In His gentleness, he calmed me and showed me the story of Jonah. God told Jonah to tell the people of Nineveh to repent of their sins or else they’d be destroyed. Because he was afraid, Jonah ran away in the opposite direction. He ends up getting thrown off the ship he fled on, was swallowed by a whale, then thrown up by the whale, and after all that finally went to the people to deliver the message. (The Bible, The Book of Jonah)
He also showed me the story of the Israelites wandering the wilderness for forty years because of their disobedience and lack of faith. An entire generation died because they couldn't learn the lesson in humility and trust God was trying to give. (Joshua 5:6)

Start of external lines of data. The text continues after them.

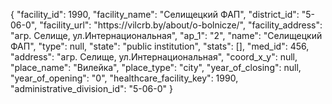 {
    "facility_id": 1990,
    "facility_name": "Селищецкий ФАП",
    "district_id": "5-06-0",
    "facility_url": "https:\/\/vilcrb.by\/about\/o-bolnicze\/",
    "facility_address": "агр. Селище, ул.Интернациональная",
    "ap_1": "2",
    "name": "Селищецкий ФАП",
    "type": null,
    "state": "public institution",
    "stats": [],
    "med_id": 456,
    "address": "агр. Селище, ул.Интернациональная",
    "coord_x_y": null,
    "place_name": "Вилейка",
    "place_type": "city",
    "year_of_closing": null,
    "year_of_opening": "0",
    "healthcare_facility_key": 1990,
    "administrative_division_id": "5-06-0"
}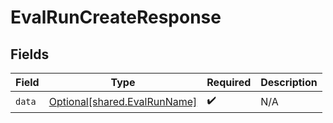 # EvalRunCreateResponse


## Fields

| Field                                                                  | Type                                                                   | Required                                                               | Description                                                            |
| ---------------------------------------------------------------------- | ---------------------------------------------------------------------- | ---------------------------------------------------------------------- | ---------------------------------------------------------------------- |
| `data`                                                                 | [Optional[shared.EvalRunName]](undefined/models/shared/evalrunname.md) | :heavy_check_mark:                                                     | N/A                                                                    |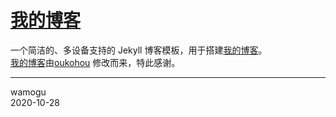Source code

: [我的博客](http://wamogu.github.io/)
=================================

一个简洁的、多设备支持的 Jekyll 博客模板，用于搭建[我的博客](http://wamogu.github.io/)。  
[我的博客](http://wamogu.github.io/)由[oukohou](http://www.oukohou.wang/) 修改而来，特此感谢。

------

wamogu<br>
2020-10-28
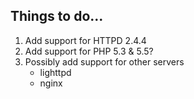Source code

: Things to do...
---------------

1. Add support for HTTPD 2.4.4
2. Add support for PHP 5.3 & 5.5?
3. Possibly add support for other servers
    - lighttpd
    - nginx
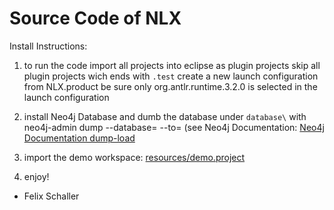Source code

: # Source Code of NLX

Install Instructions: 

1. to run the code import all projects into eclipse as plugin projects
skip all plugin projects wich ends with `.test`
create a new launch configuration from NLX.product
be sure only org.antlr.runtime.3.2.0 is selected in the launch configuration

2. install Neo4j Database and dumb the database under `database\` with
neo4j-admin dump --database=<database> --to=<destination-path>
(see Neo4j Documentation: [Neo4j Documentation dump-load](https://neo4j.com/docs/operations-manual/3.5/tools/dump-load/)
  
3. import the demo workspace: [resources/demo.project](https://github.com/validas/NLX/tree/master/resources/demo.project)

4. enjoy!

- Felix Schaller
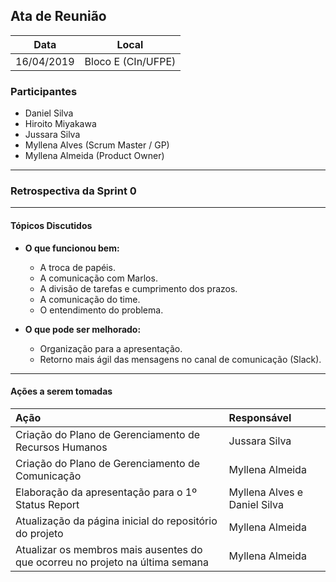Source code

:## Ata de Reunião
  

| Data       | Local              |
| :--------: | :----------------: |
| 16/04/2019 | Bloco E (CIn/UFPE) |

### Participantes

* Daniel Silva
* Hiroito Miyakawa
* Jussara Silva
* Myllena Alves (Scrum Master / GP)
* Myllena Almeida (Product Owner)

---

### Retrospectiva da Sprint 0

---

#### Tópicos Discutidos

- **O que funcionou bem:**
	- A troca de papéis.
  - A comunicação com Marlos.
  - A divisão de tarefas e cumprimento dos prazos.
  - A comunicação do time.
  - O entendimento do problema.

- **O que pode ser melhorado:**
	- Organização para a apresentação.
  - Retorno mais ágil das mensagens no canal de comunicação (Slack).
  
---

#### Ações a serem tomadas

| Ação                                                                          | Responsável                  |
|:----------------------------------------------------------------------------- | :--------------------------- |
| Criação do Plano de Gerenciamento de Recursos Humanos                         | Jussara Silva                | 
| Criação do Plano de Gerenciamento de Comunicação                              | Myllena Almeida              |
| Elaboração da apresentação para o 1º Status Report                            | Myllena Alves e Daniel Silva |
| Atualização da página inicial do repositório do projeto                       | Myllena Almeida              |
| Atualizar os membros mais ausentes do que ocorreu no projeto na última semana | Myllena Almeida              |
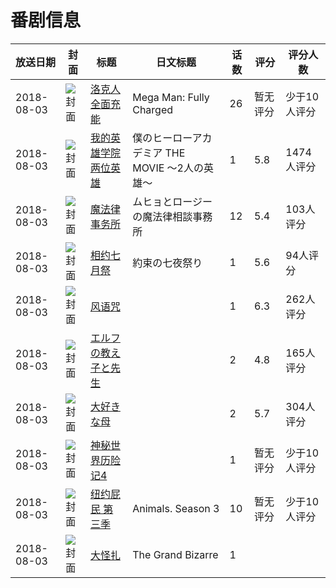 # 番剧信息

|放送日期|封面|标题|日文标题|话数|评分|评分人数|
|---|---|---|---|---|---|---|
|2018-08-03|![封面](https://lain.bgm.tv/pic/cover/c/56/b7/136047_8BzfS.jpg)|[洛克人 全面充能](https://bangumi.tv/subject/136047)|Mega Man: Fully Charged|26|暂无评分|少于10人评分|
|2018-08-03|![封面](https://lain.bgm.tv/pic/cover/c/ba/ac/231647_tejJJ.jpg)|[我的英雄学院 两位英雄](https://bangumi.tv/subject/231647)|僕のヒーローアカデミア THE MOVIE ～2人の英雄～|1|5.8|1474人评分|
|2018-08-03|![封面](https://lain.bgm.tv/pic/cover/c/5c/b3/240428_41t1I.jpg)|[魔法律事务所](https://bangumi.tv/subject/240428)|ムヒョとロージーの魔法律相談事務所|12|5.4|103人评分|
|2018-08-03|![封面](https://lain.bgm.tv/pic/cover/c/f2/19/248990_ufm3A.jpg)|[相约七月祭](https://bangumi.tv/subject/248990)|約束の七夜祭り|1|5.6|94人评分|
|2018-08-03|![封面](https://lain.bgm.tv/pic/cover/c/b1/4d/253986_o0Q0G.jpg)|[风语咒](https://bangumi.tv/subject/253986)||1|6.3|262人评分|
|2018-08-03|![封面](https://bangumi.tv/img/no_icon_subject.png)|[エルフの教え子と先生](https://bangumi.tv/subject/256230)||2|4.8|165人评分|
|2018-08-03|![封面](https://bangumi.tv/img/no_icon_subject.png)|[大好きな母](https://bangumi.tv/subject/256233)||2|5.7|304人评分|
|2018-08-03|![封面](https://lain.bgm.tv/pic/cover/c/a5/fa/258103_1qqpR.jpg)|[神秘世界历险记4](https://bangumi.tv/subject/258103)||1|暂无评分|少于10人评分|
|2018-08-03|![封面](https://lain.bgm.tv/pic/cover/c/26/dc/259605_93178.jpg)|[纽约屁民 第三季](https://bangumi.tv/subject/259605)|Animals. Season 3|10|暂无评分|少于10人评分|
|2018-08-03|![封面](https://lain.bgm.tv/pic/cover/c/24/26/486353_058gH.jpg)|[大怪扎](https://bangumi.tv/subject/486353)|The Grand Bizarre|1|||
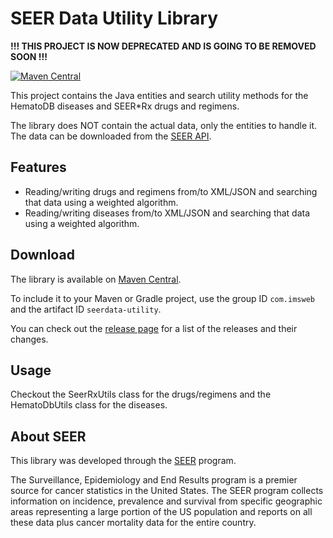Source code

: # SEER Data Utility Library

**!!! THIS PROJECT IS NOW DEPRECATED AND IS GOING TO BE REMOVED SOON !!!**

[![Maven Central](https://maven-badges.herokuapp.com/maven-central/com.imsweb/layout/badge.svg)](https://maven-badges.herokuapp.com/maven-central/com.imsweb/seerdata-utility)

This project contains the Java entities and search utility methods for the HematoDB diseases and SEER*Rx drugs and regimens.

The library does NOT contain the actual data, only the entities to handle it. The data can be downloaded from the [SEER API](https://api.seer.cancer.gov).

## Features

* Reading/writing drugs and regimens from/to XML/JSON and searching that data using a weighted algorithm.
* Reading/writing diseases from/to XML/JSON and searching that data using a weighted algorithm.

## Download

The library is available on [Maven Central](http://search.maven.org/#search%7Cga%7C1%7Cg%3A%22com.imsweb%22%20AND%20a%3A%seerdata-utility%22).

To include it to your Maven or Gradle project, use the group ID `com.imsweb` and the artifact ID `seerdata-utility`.

You can check out the [release page](https://github.com/imsweb/seerdata-utility/releases) for a list of the releases and their changes.

## Usage

Checkout the SeerRxUtils class for the drugs/regimens and the HematoDbUtils class for the diseases.
 
## About SEER

This library was developed through the [SEER](http://seer.cancer.gov/) program.

The Surveillance, Epidemiology and End Results program is a premier source for cancer statistics in the United States.
The SEER program collects information on incidence, prevalence and survival from specific geographic areas representing
a large portion of the US population and reports on all these data plus cancer mortality data for the entire country.
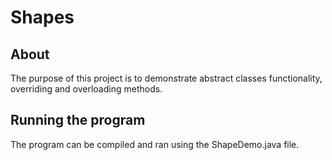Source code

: # Shapes
## About

The purpose of this project is to demonstrate abstract classes functionality, overriding and overloading methods.

## Running the program
The program can be compiled and ran using the ShapeDemo.java file.
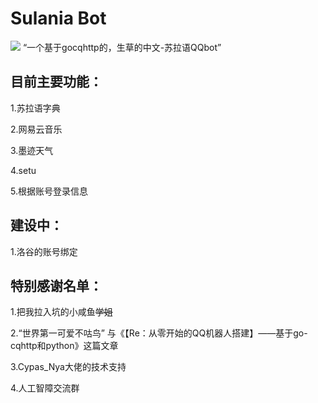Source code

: # Sulania Bot
![](https://cdn.luogu.com.cn/upload/image_hosting/ly04sacv.png)
“一个基于gocqhttp的，生草的中文-苏拉语QQbot”

## 目前主要功能：

1.苏拉语字典

2.网易云音乐

3.墨迹天气

4.setu

5.根据账号登录信息

## 建设中：

1.洛谷的账号绑定

## 特别感谢名单：

1.把我拉入坑的小咸鱼~~学姐~~

2.“世界第一可爱不咕鸟” 与《【Re：从零开始的QQ机器人搭建】——基于go-cqhttp和python》这篇文章

3.Cypas_Nya大佬的技术支持

4.人工智障交流群

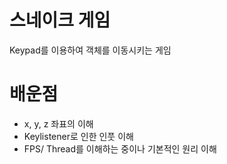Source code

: # 스네이크 게임

Keypad를 이용하여 객체를 이동시키는 게임

# 배운점

* x, y, z 좌표의 이해
* Keylistener로 인한 인풋 이해
* FPS/ Thread를 이해하는 중이나 기본적인 원리 이해
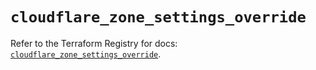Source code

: # `cloudflare_zone_settings_override`

Refer to the Terraform Registry for docs: [`cloudflare_zone_settings_override`](https://registry.terraform.io/providers/cloudflare/cloudflare/4.39.0/docs/resources/zone_settings_override).
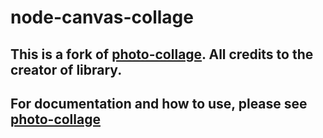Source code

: # node-canvas-collage
## This is a fork of [photo-collage](https://github.com/classdojo/photo-collage). All credits to the creator of library.

## For documentation and how to use, please see [photo-collage](https://github.com/classdojo/photo-collage)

In contrast, we went over Noah’s story. God told Noah he'd send rain to flood the earth and instructed him to build a giant boat to save himself, his family, and all the species of animals. This was at a time in history where it had never rained before. Noah didn't know what to expect, but knew to trust God enough to obey.
Lastly, He reminded me of Jesus’s faith and obedience to sacrifice himself on the cross for humanity. Not long before being arrested, Jesus asked God to let our salvation happen a different way but ended the prayer with “nevertheless, not my will but yours be done.” Jesus had faith in God to the point of death, knowing his obedience would yield blessings.
Holy Spirit made it plain for me again, “Obedience is the prerequisite to elevation.” There’s no way I could expect to be successful while being disobedient to the Lord I claim as head of my life. I could either continue to compromise myself like Jonah and the Israelites who fled Egypt or I could live in faith and be rewarded like Noah and Jesus. I had to decide who I would serve - myself and the notion of what life should look like or God and His plan.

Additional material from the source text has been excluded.